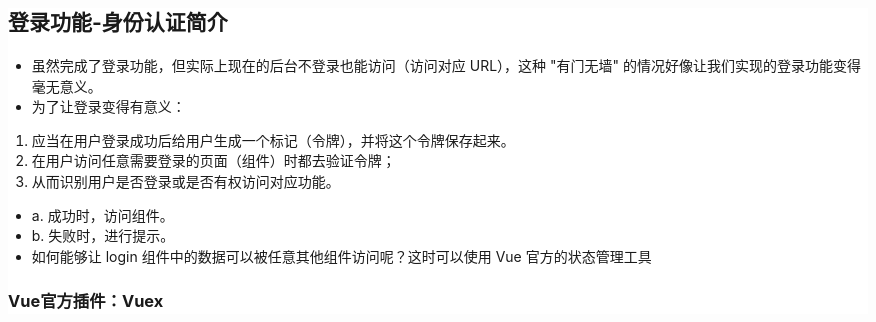 
## 登录功能-身份认证简介

- 虽然完成了登录功能，但实际上现在的后台不登录也能访问（访问对应 URL），这种 "有⻔⽆墙" 的情况好像让我们实现的登录功能变得毫⽆意义。
- 为了让登录变得有意义：

1. 应当在⽤户登录成功后给⽤户⽣成⼀个标记（令牌），并将这个令牌保存起来。
2. 在⽤户访问任意需要登录的⻚⾯（组件）时都去验证令牌；
3. 从⽽识别⽤户是否登录或是否有权访问对应功能。

- a. 成功时，访问组件。
- b. 失败时，进⾏提示。
- 如何能够让 login 组件中的数据可以被任意其他组件访问呢？这时可以使⽤ Vue 官⽅的状态管理⼯具

### Vue官方插件：Vuex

## INSTRUCTIONS TO FOLLOW
Only the lines from the one with "- a. 成功时，访问组件。" through the end of the material are wanted; copy them exactly, both ends included.

## OUTPUT OF THE TASK
- a. 成功时，访问组件。
- b. 失败时，进⾏提示。
- 如何能够让 login 组件中的数据可以被任意其他组件访问呢？这时可以使⽤ Vue 官⽅的状态管理⼯具

### Vue官方插件：Vuex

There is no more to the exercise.